Top of AVAILABLE DATA
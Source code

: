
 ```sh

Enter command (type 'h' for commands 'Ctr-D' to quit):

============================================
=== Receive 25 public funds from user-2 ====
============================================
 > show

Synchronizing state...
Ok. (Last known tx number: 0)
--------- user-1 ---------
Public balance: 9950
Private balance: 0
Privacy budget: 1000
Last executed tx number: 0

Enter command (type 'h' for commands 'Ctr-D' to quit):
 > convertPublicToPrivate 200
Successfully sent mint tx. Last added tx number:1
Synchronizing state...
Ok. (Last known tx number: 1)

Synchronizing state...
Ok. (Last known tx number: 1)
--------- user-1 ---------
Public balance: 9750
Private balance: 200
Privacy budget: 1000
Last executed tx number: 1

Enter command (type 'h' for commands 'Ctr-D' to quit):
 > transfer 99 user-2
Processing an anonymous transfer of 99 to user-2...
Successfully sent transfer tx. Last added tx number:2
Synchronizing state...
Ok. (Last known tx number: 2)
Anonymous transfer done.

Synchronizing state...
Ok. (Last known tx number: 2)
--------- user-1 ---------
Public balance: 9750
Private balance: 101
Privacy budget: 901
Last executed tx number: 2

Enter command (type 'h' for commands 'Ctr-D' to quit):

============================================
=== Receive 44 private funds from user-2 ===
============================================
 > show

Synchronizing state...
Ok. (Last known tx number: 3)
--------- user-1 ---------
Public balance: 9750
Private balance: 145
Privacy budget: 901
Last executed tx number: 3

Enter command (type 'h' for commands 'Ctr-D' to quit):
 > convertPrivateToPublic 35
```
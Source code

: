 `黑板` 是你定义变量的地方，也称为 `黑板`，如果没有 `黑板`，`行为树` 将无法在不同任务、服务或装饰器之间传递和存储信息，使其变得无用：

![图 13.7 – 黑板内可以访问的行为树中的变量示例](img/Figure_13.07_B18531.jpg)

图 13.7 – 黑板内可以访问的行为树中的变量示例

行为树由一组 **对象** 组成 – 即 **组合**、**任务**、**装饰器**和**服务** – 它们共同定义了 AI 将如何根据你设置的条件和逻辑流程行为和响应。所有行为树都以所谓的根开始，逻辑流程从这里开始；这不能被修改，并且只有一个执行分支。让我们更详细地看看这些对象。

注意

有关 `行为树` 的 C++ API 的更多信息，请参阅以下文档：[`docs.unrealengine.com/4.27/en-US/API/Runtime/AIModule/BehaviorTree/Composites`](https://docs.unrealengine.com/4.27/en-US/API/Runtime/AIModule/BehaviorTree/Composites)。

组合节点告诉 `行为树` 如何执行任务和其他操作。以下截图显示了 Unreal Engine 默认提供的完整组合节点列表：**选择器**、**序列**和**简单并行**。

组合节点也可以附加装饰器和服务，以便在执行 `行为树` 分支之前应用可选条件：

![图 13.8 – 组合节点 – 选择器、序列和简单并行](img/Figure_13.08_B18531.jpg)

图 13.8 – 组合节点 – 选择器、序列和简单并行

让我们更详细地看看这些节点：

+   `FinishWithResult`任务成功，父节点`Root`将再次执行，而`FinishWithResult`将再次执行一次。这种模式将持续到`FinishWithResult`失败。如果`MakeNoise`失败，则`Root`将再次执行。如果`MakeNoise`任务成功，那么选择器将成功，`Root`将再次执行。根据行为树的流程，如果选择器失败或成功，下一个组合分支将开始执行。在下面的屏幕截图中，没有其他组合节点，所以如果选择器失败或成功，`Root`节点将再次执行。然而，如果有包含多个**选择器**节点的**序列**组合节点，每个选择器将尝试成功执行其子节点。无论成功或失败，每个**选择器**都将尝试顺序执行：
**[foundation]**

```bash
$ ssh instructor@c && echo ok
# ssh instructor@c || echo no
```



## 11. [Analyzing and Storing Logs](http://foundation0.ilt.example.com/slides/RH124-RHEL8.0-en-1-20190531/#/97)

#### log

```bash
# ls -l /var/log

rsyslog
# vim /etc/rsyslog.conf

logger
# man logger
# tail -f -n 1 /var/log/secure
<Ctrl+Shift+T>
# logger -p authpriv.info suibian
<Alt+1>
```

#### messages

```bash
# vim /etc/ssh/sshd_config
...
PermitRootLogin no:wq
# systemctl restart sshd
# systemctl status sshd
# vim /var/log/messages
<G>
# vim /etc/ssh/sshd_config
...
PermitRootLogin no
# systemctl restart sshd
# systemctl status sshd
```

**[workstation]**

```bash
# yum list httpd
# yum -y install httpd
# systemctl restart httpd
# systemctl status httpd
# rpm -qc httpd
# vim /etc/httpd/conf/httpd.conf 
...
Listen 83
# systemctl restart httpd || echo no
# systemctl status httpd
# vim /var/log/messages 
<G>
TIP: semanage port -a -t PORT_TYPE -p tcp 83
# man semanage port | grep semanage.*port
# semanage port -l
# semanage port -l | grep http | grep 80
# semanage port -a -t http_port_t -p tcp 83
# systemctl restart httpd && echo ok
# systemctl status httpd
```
Bottom of AVAILABLE DATA
• EXERCISE AIM
Go through the records and copy all of them exactly.

• EXPECTED ANSWER
Source code

:
 ```sh

Enter command (type 'h' for commands 'Ctr-D' to quit):

============================================
=== Receive 25 public funds from user-2 ====
============================================
 > show

Synchronizing state...
Ok. (Last known tx number: 0)
--------- user-1 ---------
Public balance: 9950
Private balance: 0
Privacy budget: 1000
Last executed tx number: 0

Enter command (type 'h' for commands 'Ctr-D' to quit):
 > convertPublicToPrivate 200
Successfully sent mint tx. Last added tx number:1
Synchronizing state...
Ok. (Last known tx number: 1)

Synchronizing state...
Ok. (Last known tx number: 1)
--------- user-1 ---------
Public balance: 9750
Private balance: 200
Privacy budget: 1000
Last executed tx number: 1

Enter command (type 'h' for commands 'Ctr-D' to quit):
 > transfer 99 user-2
Processing an anonymous transfer of 99 to user-2...
Successfully sent transfer tx. Last added tx number:2
Synchronizing state...
Ok. (Last known tx number: 2)
Anonymous transfer done.

Synchronizing state...
Ok. (Last known tx number: 2)
--------- user-1 ---------
Public balance: 9750
Private balance: 101
Privacy budget: 901
Last executed tx number: 2

Enter command (type 'h' for commands 'Ctr-D' to quit):

============================================
=== Receive 44 private funds from user-2 ===
============================================
 > show

Synchronizing state...
Ok. (Last known tx number: 3)
--------- user-1 ---------
Public balance: 9750
Private balance: 145
Privacy budget: 901
Last executed tx number: 3

Enter command (type 'h' for commands 'Ctr-D' to quit):
 > convertPrivateToPublic 35
```
Source code

: `黑板` 是你定义变量的地方，也称为 `黑板`，如果没有 `黑板`，`行为树` 将无法在不同任务、服务或装饰器之间传递和存储信息，使其变得无用：

![图 13.7 – 黑板内可以访问的行为树中的变量示例](img/Figure_13.07_B18531.jpg)

图 13.7 – 黑板内可以访问的行为树中的变量示例

行为树由一组 **对象** 组成 – 即 **组合**、**任务**、**装饰器**和**服务** – 它们共同定义了 AI 将如何根据你设置的条件和逻辑流程行为和响应。所有行为树都以所谓的根开始，逻辑流程从这里开始；这不能被修改，并且只有一个执行分支。让我们更详细地看看这些对象。

注意

有关 `行为树` 的 C++ API 的更多信息，请参阅以下文档：[`docs.unrealengine.com/4.27/en-US/API/Runtime/AIModule/BehaviorTree/Composites`](https://docs.unrealengine.com/4.27/en-US/API/Runtime/AIModule/BehaviorTree/Composites)。

组合节点告诉 `行为树` 如何执行任务和其他操作。以下截图显示了 Unreal Engine 默认提供的完整组合节点列表：**选择器**、**序列**和**简单并行**。

组合节点也可以附加装饰器和服务，以便在执行 `行为树` 分支之前应用可选条件：

![图 13.8 – 组合节点 – 选择器、序列和简单并行](img/Figure_13.08_B18531.jpg)

图 13.8 – 组合节点 – 选择器、序列和简单并行

让我们更详细地看看这些节点：

+   `FinishWithResult`任务成功，父节点`Root`将再次执行，而`FinishWithResult`将再次执行一次。这种模式将持续到`FinishWithResult`失败。如果`MakeNoise`失败，则`Root`将再次执行。如果`MakeNoise`任务成功，那么选择器将成功，`Root`将再次执行。根据行为树的流程，如果选择器失败或成功，下一个组合分支将开始执行。在下面的屏幕截图中，没有其他组合节点，所以如果选择器失败或成功，`Root`节点将再次执行。然而，如果有包含多个**选择器**节点的**序列**组合节点，每个选择器将尝试成功执行其子节点。无论成功或失败，每个**选择器**都将尝试顺序执行：
**[foundation]**

```bash
$ ssh instructor@c && echo ok
# ssh instructor@c || echo no
```



## 11. [Analyzing and Storing Logs](http://foundation0.ilt.example.com/slides/RH124-RHEL8.0-en-1-20190531/#/97)

#### log

```bash
# ls -l /var/log

rsyslog
# vim /etc/rsyslog.conf

logger
# man logger
# tail -f -n 1 /var/log/secure
<Ctrl+Shift+T>
# logger -p authpriv.info suibian
<Alt+1>
```

#### messages

```bash
# vim /etc/ssh/sshd_config
...
PermitRootLogin no:wq
# systemctl restart sshd
# systemctl status sshd
# vim /var/log/messages
<G>
# vim /etc/ssh/sshd_config
...
PermitRootLogin no
# systemctl restart sshd
# systemctl status sshd
```

**[workstation]**

```bash
# yum list httpd
# yum -y install httpd
# systemctl restart httpd
# systemctl status httpd
# rpm -qc httpd
# vim /etc/httpd/conf/httpd.conf 
...
Listen 83
# systemctl restart httpd || echo no
# systemctl status httpd
# vim /var/log/messages 
<G>
TIP: semanage port -a -t PORT_TYPE -p tcp 83
# man semanage port | grep semanage.*port
# semanage port -l
# semanage port -l | grep http | grep 80
# semanage port -a -t http_port_t -p tcp 83
# systemctl restart httpd && echo ok
# systemctl status httpd
```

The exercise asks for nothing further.